At Thompson's Falls we crossed the Equator, going over a small bridge, and as we retraced our steps going up to the hotel, and then back again, this made three times. We crossed the Equator again going into Nanyuki and I had crossed it during my flight to Nairobi.

Since then I have crossed it six times, making eleven times in just over a week; pretty good going, I thought. The view of the Falls from the grounds of the hotel was an inspiring sight, the water running along the flat with clear intent, then dashing over the falls-287 feet—with the most wonderful rainbow effects caused by the sun on the splashing water. We gazed and gazed. The splendid sight left an ineradicable memory.

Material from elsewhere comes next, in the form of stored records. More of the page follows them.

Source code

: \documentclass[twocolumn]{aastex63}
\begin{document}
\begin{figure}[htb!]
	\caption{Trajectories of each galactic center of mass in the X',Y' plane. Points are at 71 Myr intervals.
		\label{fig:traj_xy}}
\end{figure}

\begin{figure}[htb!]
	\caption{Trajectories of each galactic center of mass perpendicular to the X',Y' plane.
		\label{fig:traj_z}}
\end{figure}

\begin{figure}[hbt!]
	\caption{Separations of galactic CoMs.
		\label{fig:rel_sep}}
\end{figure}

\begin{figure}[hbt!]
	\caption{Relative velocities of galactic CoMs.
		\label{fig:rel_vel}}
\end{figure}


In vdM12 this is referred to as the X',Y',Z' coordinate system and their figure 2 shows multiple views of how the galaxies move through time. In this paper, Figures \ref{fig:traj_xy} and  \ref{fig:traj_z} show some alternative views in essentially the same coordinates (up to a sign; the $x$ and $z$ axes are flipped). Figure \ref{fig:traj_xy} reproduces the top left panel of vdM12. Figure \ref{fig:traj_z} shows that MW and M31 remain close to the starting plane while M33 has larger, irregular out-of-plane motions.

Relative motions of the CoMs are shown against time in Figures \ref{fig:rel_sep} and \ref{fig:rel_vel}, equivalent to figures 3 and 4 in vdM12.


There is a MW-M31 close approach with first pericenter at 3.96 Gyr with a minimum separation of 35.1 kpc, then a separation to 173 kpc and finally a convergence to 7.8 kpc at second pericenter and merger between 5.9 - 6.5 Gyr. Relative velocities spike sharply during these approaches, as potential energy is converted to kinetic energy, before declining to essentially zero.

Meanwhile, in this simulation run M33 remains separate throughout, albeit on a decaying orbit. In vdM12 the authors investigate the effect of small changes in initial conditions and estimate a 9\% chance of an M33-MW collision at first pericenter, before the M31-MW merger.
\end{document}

On to Nanyuki. The roads were very bad in places, in others quite good, considering this is an undeveloped country. dur destination was 12 miles from Nanyuki, a most attractive place and a veritable paradise for bird-lovers—dainty little "cordon-bleus", the golden auriole in its colourful beauty, the various coloured starlings—peacock green, golden, turquoise blue—the mouse-bird, the hoopoe, and many others. The song of birds is with us all day, and as dusk falls the harsh croaking of the giant bull-frogs jars the scented air. The toto or garden boy sings a little monotonous chant as he weeds and waters, a chant on three notes, rhythmic and attractive. I have written it down.

One day we went for a picnic, driving mile after mile through the bush, hoping to see giraffes. We were most fortunate, and saw a large herd of these fantastic creatures, who lined up and stared at us. Some of them were 20 feet. It really was a laughable sight. When they had stared enough, they nibbled the tops of the trees, lined up and stared again.

So here I am at my journey's end, for the meantime, a journey crammed full with new sights, sounds, smells and experiences, but— my thoughts are with you all at St. Peter's. Greetings to you all.

MABEL BAIRD.

THE C.C.F.

This term finds a great many changes in the School training corps. Like most other schools we have changed over from the Junior Training Corps to the Combined Cadet Force. The main difference from last year is that for training we are divided up into an Army section, a Naval section, a Basic Training section, and the Recruits. When a cadet has passed out from the Recruits he joins the Basic section, where he is trained for Cert. "A", Part I. Having gained Part I he may then either join the Army section and take Cert. "A", Part II, or he may join the Naval section, about which more will be said later. Apart from these four main groups there are some subsidiary groups such as the Signals, Motor Transport, and Six-pounder Gun Crew.

Although the training is carried out as indicated above, threequarters of an hour per week is devoted to falling in as a company, inspections, and ceremonial drill. For these parades we go back to the old organisation of House platoons. By this means a keen sense of completion and our usual high standard of smartness are maintained.

On 18th November the company ventured out in the City of York for the first time this year. We were led by the band and marched right round the city walls. We are sure that every one who saw the parade will agree that a high standard of marching was attained. The band and the recruits are to be especially congratulated on their performances.

It would seem fitting at this point to mention something about the recruits. Of course, this term has been devoted to the fundamental drill movements on the parade ground, and considering that this is their first term in the C.C.F. the recruits are quite capable of taking part in a full parade.

As previously mentioned a Naval section has been introduced into the C.C.F. under the command of Lieut. Jeffs, assisted by Mr. Waine. The term has been spent mainly on signalling practice with Aldis lamps, and steering instruction by Mr. Waine. The naval rig arrived near the end of term, but no uniform parade has been possible as yet.